Общество уже пробудилось и скоро потребует отчета. В России могут быть такие наивные государственные люди, для которых всякое общественное движение представляется результатом конспирации двух или трех десятков агитаторов; могут быть и такие, которые надеются заглушить новые идеи репрессивными мерами, вместо того чтобы встать под знамя этих идей, руководить обществом по пути прогресса и получать благословения вместо проклятий. Несомненно, что много еще лиц, в числе заведывающих судьбами великого русского народа, придерживается поговорки Людовика XV: «Aprés nous le déluge» [после нас хоть потоп (фр.)]. Но для всех без исключения должно быть ясно, что всякая репрессия вызывает ожесточение, порождает новых врагов, поэтому бесцельное варварство вредно, нелепо, бессмысленно.

Эмигрант Сергей Нечаев,

превращенный г. Мезенцевым из политического в уголовного преступника.

Еду в Сибирь с твердой уверенностью, что скоро миллионы голосов повторят этот крик: «Да здравствует Земский собор!»

Сравнивая это заявление Нечаева с аналогичными тюремными исповеданиями революционной веры декабристов, петрашевцев, каракозовцев, необходимо отметить полнейшую независимость тона, отсутствие в какой-либо степени раболепства, свидетельствующего в этих условиях о падении духа, смелый и сильный язык. Чувство собственного достоинства, которым проникнуто заявление Нечаева, выражено в нем без чрезмерных преувеличений и подчеркиваний, отличавших выступление Нечаева на суде. Эта особенность письменного обращения Нечаева к власти бросает свет и на его поведение на суде; явной становится тенденциозность отношения к Нечаеву со стороны прессы и пущенного по билетам в залу суда избранного общества. Этому чувству собственного достоинства Нечаев никогда не изменял, и, несомненно, эта черта его характера действовала на его тюремщиков. Я затрудняюсь указать в жизни революционеров, западных и русских, хоть один пример такой революционной непреклонности и выдержки до конца. Враг существующего порядка, Нечаев не мирился с этим порядком ни в каком положении; мало того, он кричал о своей непримиримости. Обычно протестовавший до суда революционер на суде как бы смирялся перед церемониальной торжественностью последней жизненной трагедии; со спокойным мужеством встречал (или хотел бы встретить) самый тяжкий приговор, но, отрицая за судом право, редкий революционер заявлял об этом на суде, а если и заявлял, то делал это в большинстве случаев в приемлемых для общественного приличия формах, а не с назойливой настойчивостью Нечаева. Выслушав приговор, революционер, уступая железной неизбежности кары, запасался обычно величайшим терпением.

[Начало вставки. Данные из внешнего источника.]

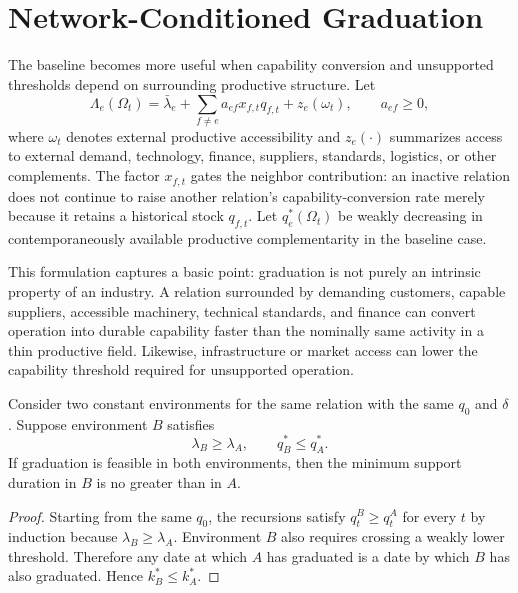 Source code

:\section{Network-Conditioned Graduation}
\label{sec:network}

The baseline becomes more useful when capability conversion and unsupported thresholds depend on surrounding productive structure. Let
\begin{equation}
\Lambda_e(\Omega_t)
=
\bar\lambda_e
+\sum_{f\neq e}a_{ef}x_{f,t}q_{f,t}
+z_e(\omega_t),
\qquad a_{ef}\ge0,
\label{eq:network-lambda}
\end{equation}
where $\omega_t$ denotes external productive accessibility and $z_e(\cdot)$ summarizes access to external demand, technology, finance, suppliers, standards, logistics, or other complements. The factor $x_{f,t}$ gates the neighbor contribution: an inactive relation does not continue to raise another relation's capability-conversion rate merely because it retains a historical stock $q_{f,t}$. Let $q_e^*(\Omega_t)$ be weakly decreasing in contemporaneously available productive complementarity in the baseline case.

This formulation captures a basic point: graduation is not purely an intrinsic property of an industry. A relation surrounded by demanding customers, capable suppliers, accessible machinery, technical standards, and finance can convert operation into durable capability faster than the nominally same activity in a thin productive field. Likewise, infrastructure or market access can lower the capability threshold required for unsupported operation.

\begin{proposition}
\label{prop:path-dominance}
Consider two constant environments for the same relation with the same $q_0$ and $\delta$. Suppose environment $B$ satisfies
\[
\lambda_B\ge\lambda_A,
\qquad
q_B^*\le q_A^*.
\]
If graduation is feasible in both environments, then the minimum support duration in $B$ is no greater than in $A$.
\end{proposition}

\begin{proof}
Starting from the same $q_0$, the recursions satisfy $q^B_t\ge q^A_t$ for every $t$ by induction because $\lambda_B\ge\lambda_A$. Environment $B$ also requires crossing a weakly lower threshold. Therefore any date at which $A$ has graduated is a date by which $B$ has also graduated. Hence $k_B^*\le k_A^*$.
\end{proof}

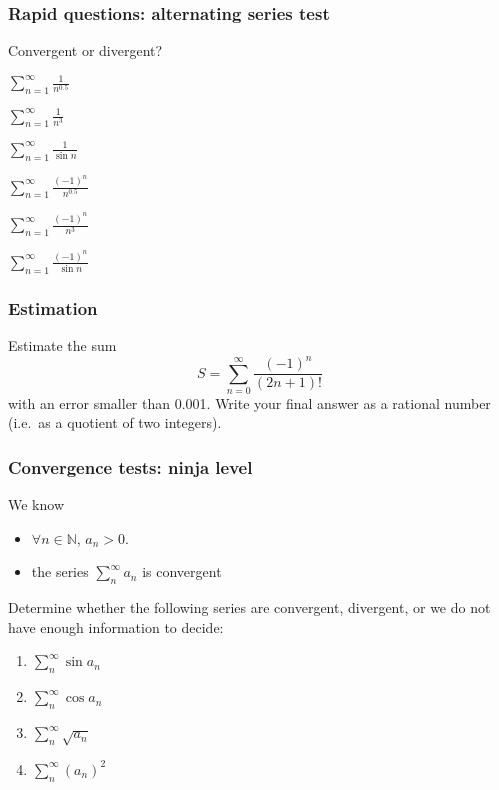 \documentclass[14pt]{beamer}
\newcommand{\N}{\mathbb{N}}
\newcommand{\vv}{\vspace{.5cm}}
\begin{document}
	\begin{frame}[t]
		\frametitle{Rapid questions: alternating series test}

		Convergent or divergent?

		\begin{enumerate}
		\end{enumerate}
	\end{frame}
	\begin{frame}[t]
		\frametitle{Estimation}

		Estimate the sum
		\[
			S = \sum_{n=0}^{\infty}\frac{(-1)^{n}}{(2n+1)!}
		\]
		with an error smaller than 0.001. Write your final answer as a rational number
		(i.e.\ as a quotient of two integers).
	\end{frame}
	\begin{frame}[t]
		\frametitle{Convergence tests: ninja level}

		We know
		\begin{itemize}
			\item ${\displaystyle \forall n \in \N}$, ${\displaystyle a_n > 0}$.

			\item the series ${\displaystyle \sum_n^{\infty} a_n }$ is convergent
		\end{itemize}

		Determine whether the following series are convergent, divergent, or we do not
		have enough information to decide:
		\begin{multicols}{2}
			\begin{enumerate}
				\item ${\displaystyle \sum_n^{\infty} \sin a_n}$

				\item ${\displaystyle \sum_n^{\infty} \cos a_n}$

				\item ${\displaystyle \sum_n^{\infty} \sqrt{a_{n}}}$

				\item ${\displaystyle \sum_n^{\infty} \left( a_n \right)^2}$
			\end{enumerate}
		\end{multicols}
	\end{frame}
\end{document}
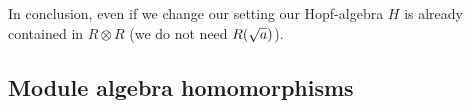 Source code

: \documentclass[10pt,a4paper]{article}
\begin{document}
In conclusion, even if we change our setting our Hopf-algebra $H$ is already contained in $R \otimes R$ (we do not need $R(\sqrt{a})$).
\subsection{Module algebra homomorphisms}
\end{document}
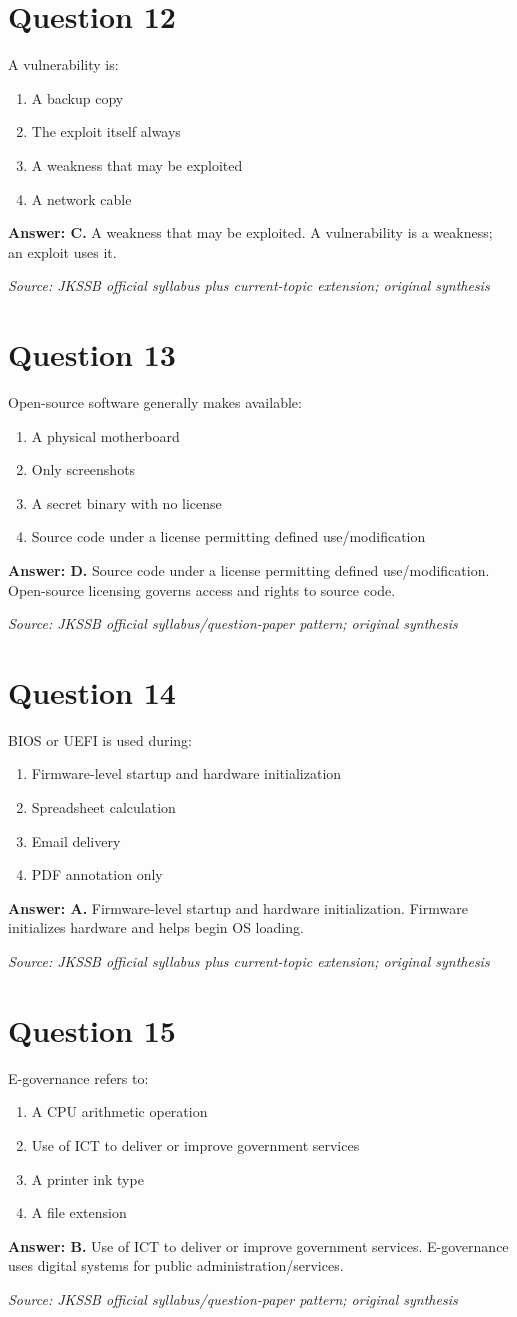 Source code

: \documentclass[11pt,a4paper]{book}
\newcommand{\source}[1]{\par\smallskip\textit{Source: #1}}
\newcommand{\answer}[2]{\par\textbf{Answer: #1.} #2}
\begin{document}
\section*{Question 12}
A vulnerability is:
\begin{enumerate}[label=\Alph*.]
\item A backup copy
\item The exploit itself always
\item A weakness that may be exploited
\item A network cable
\end{enumerate}
\answer{C}{A weakness that may be exploited. A vulnerability is a weakness; an exploit uses it.}
\source{JKSSB official syllabus plus current-topic extension; original synthesis}
\section*{Question 13}
Open-source software generally makes available:
\begin{enumerate}[label=\Alph*.]
\item A physical motherboard
\item Only screenshots
\item A secret binary with no license
\item Source code under a license permitting defined use/modification
\end{enumerate}
\answer{D}{Source code under a license permitting defined use/modification. Open-source licensing governs access and rights to source code.}
\source{JKSSB official syllabus/question-paper pattern; original synthesis}
\section*{Question 14}
BIOS or UEFI is used during:
\begin{enumerate}[label=\Alph*.]
\item Firmware-level startup and hardware initialization
\item Spreadsheet calculation
\item Email delivery
\item PDF annotation only
\end{enumerate}
\answer{A}{Firmware-level startup and hardware initialization. Firmware initializes hardware and helps begin OS loading.}
\source{JKSSB official syllabus plus current-topic extension; original synthesis}
\section*{Question 15}
E-governance refers to:
\begin{enumerate}[label=\Alph*.]
\item A CPU arithmetic operation
\item Use of ICT to deliver or improve government services
\item A printer ink type
\item A file extension
\end{enumerate}
\answer{B}{Use of ICT to deliver or improve government services. E-governance uses digital systems for public administration/services.}
\source{JKSSB official syllabus/question-paper pattern; original synthesis}
\end{document}
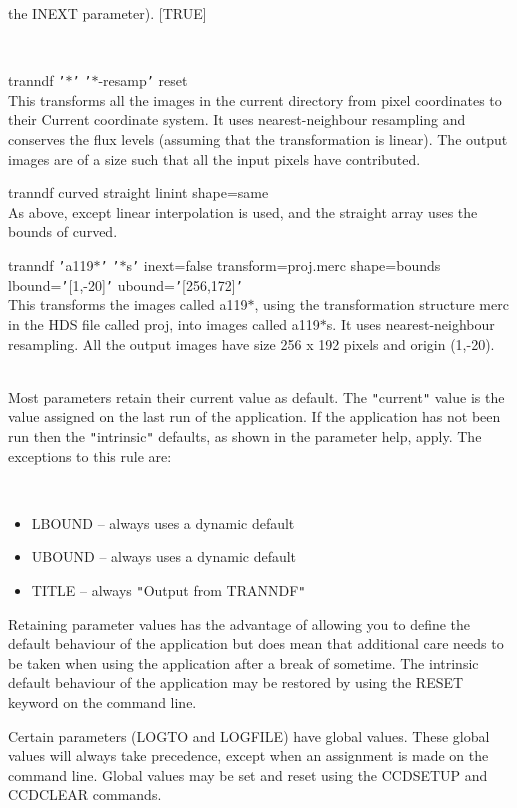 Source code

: \documentclass[twoside,11pt]{article}
\newcommand{\htmlref}[2]{#1}
\renewcommand{\_}{\texttt{\symbol{95}}}
\newcommand{\qt}[1]{{\tt "}#1{\tt "}}
\newcommand{\qs}[1]{{\tt '}#1{\tt '}}
\newcommand{\xroutine}[1]{\htmlref{{\sc #1}}{#1}}
\newcommand{\sstexamples}[1]{
   \item[Examples:] \mbox{} \\
   \vspace{-3.5ex}
   \begin{description}
      #1
   \end{description}
}
\newcommand{\sstexamplesubsection}[2]{\sloppy \item{\ssttt #1} \mbox{} \\ #2 }
\newcommand{\sstdiytopic}[2]{\item[#1:] \mbox{} \\[1.3ex] #2}
\newcommand{\sstimplementationstatus}[1]{
   \item[{Implementation Status:}] \mbox{} \\[1.3ex] #1}
\newcommand{\sstitemlist}[1]{
  \mbox{} \\
  \vspace{-3.5ex}
  \begin{itemize}
     #1
  \end{itemize}
}
\newcommand{\sstitem}{\item}
\newcommand{\sstexamples}[1]{
      \item[Examples:] \\
      \begin{description}
         #1
      \end{description}
      \\
   }
\newcommand{\sstexamplesubsection}[2]{\item[{\ssttt #1}] #2}
\newcommand{\sstdiytopic}[2]{\item[{#1}] #2 }
\newcommand{\sstimplementationstatus}[1]{
      \item[Implementation Status:] #1
   }
\newcommand{\sstitemlist}[1]{
      \begin{itemize}
         #1
      \end{itemize}
      \\
   }
\newcommand{\sstitem}{\item}
\begin{document}
{{{         the INEXT parameter). [TRUE]
      }
   }
   \sstexamples{
      \sstexamplesubsection{
         tranndf \qs{$*$} \qs{$*$-resamp} reset
      }{
         This transforms all the images in the current directory from
         pixel coordinates to their Current coordinate system.
         It uses nearest-neighbour resampling and conserves the flux
         levels (assuming that the transformation is linear).
         The output images are of a size such that all the input
         pixels have contributed.
      }
      \sstexamplesubsection{
         tranndf curved straight linint shape=same
      }{
         As above, except linear interpolation is used, and the straight
         array uses the bounds of curved.
      }
      \sstexamplesubsection{
         tranndf \qs{a119$*$} \qs{$*$s} inext=false transform=proj.merc
            shape=bounds lbound=\qs{[1,-20]} ubound=\qs{[256,172]}
      }{
         This transforms the images called a119$*$, using the transformation
         structure merc in the HDS file called proj, into images called 
         a119$*$s.  It uses nearest-neighbour resampling.  All the output 
         images have size 256 x 192 pixels and origin (1,-20).
      }
   }
   \sstdiytopic{
      Behaviour of parameters
   }{
      Most parameters retain their current value as default. The
      \qt{current} value is the value assigned on the last run of the
      application. If the application has not been run then the
      \qt{intrinsic} defaults, as shown in the parameter help, apply.
      The exceptions to this rule are:
      \sstitemlist{

         \sstitem
            LBOUND  -- always uses a dynamic default

         \sstitem
            UBOUND  -- always uses a dynamic default

         \sstitem
            TITLE   -- always \qt{Output from TRANNDF}

      }
      Retaining parameter values has the advantage of allowing you to
      define the default behaviour of the application but does mean
      that additional care needs to be taken when using the application
      after a break of sometime. The intrinsic default behaviour of
      the application may be restored by using the RESET keyword on
      the command line.

      Certain parameters (LOGTO and LOGFILE) have global values. These
      global values will always take precedence, except when an
      assignment is made on the command line.  Global values may be set
      and reset using the \xroutine{CCDSETUP} and \xroutine{CCDCLEAR} commands.
   }
   \sstimplementationstatus{
      \sstitemlist{

}}}
\end{document}
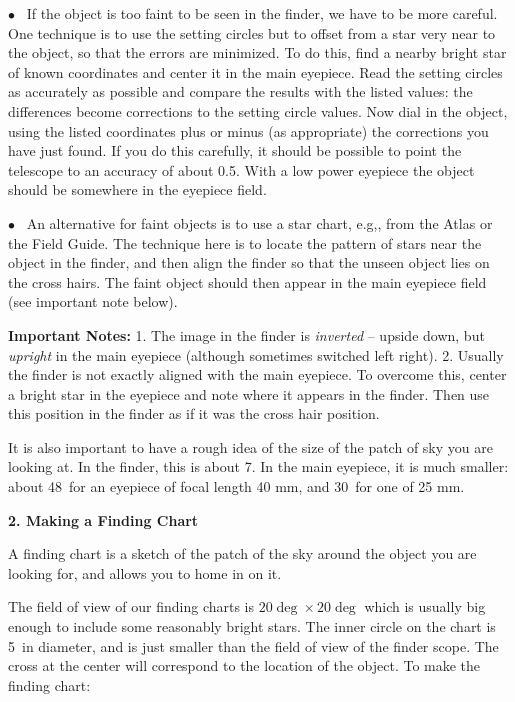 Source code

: \documentclass[12pt]{article}
\begin{document}
\medskip\noindent  $\bullet$ \ If the object is too faint to be seen
in the finder, we have to be more careful. One technique is to use the
setting circles but to offset from a star very near to the object, so
that the errors are minimized. To do this, find a nearby bright star of
known coordinates and center it in the main eyepiece. Read the setting
circles as accurately as possible and compare the results with the
listed values: the differences become corrections to the setting circle
values. Now dial in the object, using the listed coordinates plus or
minus (as appropriate) the corrections you have just found. If you do
this carefully, it should be possible to point the telescope to an
accuracy of about 0.5\deg.  With a low power 
eyepiece the object should be somewhere in the eyepiece field.

\medskip\noindent  $\bullet$ \ An alternative for faint objects is to
use a star chart, e.g,, from the Atlas or the Field Guide. The
technique here is to locate the pattern of stars near the object in
the finder, and then align the finder so that the unseen object lies on the
cross hairs. The faint object should then appear in the main eyepiece
field (see important
note below).


\medskip\noindent
{\bf Important Notes:}  1. The image in the finder is
\emph{inverted} -- upside down, but \emph{upright}
in the main eyepiece (although sometimes switched left right).
2. Usually the finder is not exactly aligned with the main
eyepiece. To overcome this, center a bright star in the eyepiece and
note where it appears in the finder. Then use this position in the
finder as if it was the cross hair position.


It is also important to have a rough idea of the
size of the patch of sky you are looking at. In the finder, this is
about 7\deg. In the main eyepiece, it is much smaller: about 48\arcmin\ for
an eyepiece of focal length 40 mm, and 30\arcmin\ for one of 25 mm.


\newpage



\noindent
{\bf 2. Making a Finding Chart}

\medskip
\noindent
A finding chart is a sketch of the patch of the sky around the object
you are looking for, and allows you to home in on it.

The field of view of our finding charts is $20\deg \times 20 \deg$
which is usually big enough to include some reasonably
bright stars.  The inner circle on the chart is 5\deg\ in diameter,
and is just smaller than the field of view of the finder scope. The
cross at the center will correspond to the location of the object. To
make the finding chart:
\end{document}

Примеры протеста были (процесс 193-х), но, повторяю, по длительности, непримиримости революционный протест Нечаева был единственным. Если о поведении Нечаева на суде мы могли судить по опубликованному в свое время стенографическому отчету, то о дальнейшем его поведении мы не знали ровным счетом ничего, и все, что мы рассказываем дальше, впервые становится известным русскому читателю.

4

После судебного следствия должна была быть совершена еще одна формальность, тягостная и беспокойная для начальства, – Нечаева надо было предать гражданской казни [об «обряде публичной казни» – любопытные подробности в книге Н.В. Муравьева «Из прошлой деятельности», т. 1. СПб., 1910, с. 1–58]. Тайно этого сделать было нельзя, следовательно, приходилось опасаться демонстраций со стороны самого Нечаева и зрителей. Избранное-то общество в судебном заседании кричало «Вон!», а что будет кричать народ в ответ на возгласы Нечаева? Генерала Слезкина сильно беспокоил обряд торговой казни, и он изложил свои сомнения перед III Отделением:

«Судебный приговор над преступником Нечаевым должен быть исполнен по вступлении его в законную силу, на основании 936 ст. уст. угол. суд. с соблюдением изложенного в этой статье порядка, т. е. позорного поезда с осужденным на площадь, где прочтется ему приговор суда, и преступник должен простоять у позорного столба 10 минут. Чтобы устранить большие сборища народа при проследовании преступника Нечаева на место объявления судебного приговора на возвышенных черных дрогах, хотя прокурорский надзор и предполагает сделать публикацию об исполнении сказанного приговора в самый день исполнения его, но мера эта, по мнению моему, не может устранить сборищ народа.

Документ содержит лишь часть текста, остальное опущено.